== YOUR TASK ==
Give again the entries below exactly, beginning at the first line and ending at the line with "# Installation".

== EXTRACTED ENTRIES ==
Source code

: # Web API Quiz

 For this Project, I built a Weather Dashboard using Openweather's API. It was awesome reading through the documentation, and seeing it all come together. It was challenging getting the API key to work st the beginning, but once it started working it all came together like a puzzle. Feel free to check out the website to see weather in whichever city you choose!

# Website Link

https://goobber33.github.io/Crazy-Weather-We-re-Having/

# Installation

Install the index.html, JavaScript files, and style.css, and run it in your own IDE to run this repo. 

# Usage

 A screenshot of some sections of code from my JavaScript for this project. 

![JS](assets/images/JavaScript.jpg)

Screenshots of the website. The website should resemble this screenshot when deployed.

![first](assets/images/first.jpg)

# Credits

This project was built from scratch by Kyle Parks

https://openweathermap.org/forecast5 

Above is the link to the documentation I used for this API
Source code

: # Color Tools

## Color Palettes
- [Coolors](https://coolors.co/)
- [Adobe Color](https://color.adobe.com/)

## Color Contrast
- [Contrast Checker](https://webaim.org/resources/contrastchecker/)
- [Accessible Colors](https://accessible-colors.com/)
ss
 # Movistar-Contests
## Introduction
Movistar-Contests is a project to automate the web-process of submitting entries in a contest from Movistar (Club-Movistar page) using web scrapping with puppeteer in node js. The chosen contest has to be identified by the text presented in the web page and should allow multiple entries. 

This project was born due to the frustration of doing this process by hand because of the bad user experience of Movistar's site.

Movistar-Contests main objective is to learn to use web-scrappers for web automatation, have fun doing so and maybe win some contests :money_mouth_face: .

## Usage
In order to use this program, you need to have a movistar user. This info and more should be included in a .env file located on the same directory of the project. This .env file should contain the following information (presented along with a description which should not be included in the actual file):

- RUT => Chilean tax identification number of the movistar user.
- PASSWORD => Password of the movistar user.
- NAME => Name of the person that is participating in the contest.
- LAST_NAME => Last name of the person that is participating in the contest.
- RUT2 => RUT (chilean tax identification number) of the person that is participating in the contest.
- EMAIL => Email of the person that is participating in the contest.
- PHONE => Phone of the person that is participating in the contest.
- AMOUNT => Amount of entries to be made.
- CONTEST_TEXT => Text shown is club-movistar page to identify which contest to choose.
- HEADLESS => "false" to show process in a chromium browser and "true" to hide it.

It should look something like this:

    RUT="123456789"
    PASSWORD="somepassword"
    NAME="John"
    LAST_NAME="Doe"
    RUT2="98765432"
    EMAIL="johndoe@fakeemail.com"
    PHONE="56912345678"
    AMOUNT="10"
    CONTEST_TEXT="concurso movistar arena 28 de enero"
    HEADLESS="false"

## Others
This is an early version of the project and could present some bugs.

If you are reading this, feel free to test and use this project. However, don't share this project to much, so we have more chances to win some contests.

== OUTPUT OF THE TASK ==
Source code

: # Web API Quiz

 For this Project, I built a Weather Dashboard using Openweather's API. It was awesome reading through the documentation, and seeing it all come together. It was challenging getting the API key to work st the beginning, but once it started working it all came together like a puzzle. Feel free to check out the website to see weather in whichever city you choose!

# Website Link

https://goobber33.github.io/Crazy-Weather-We-re-Having/

# Installation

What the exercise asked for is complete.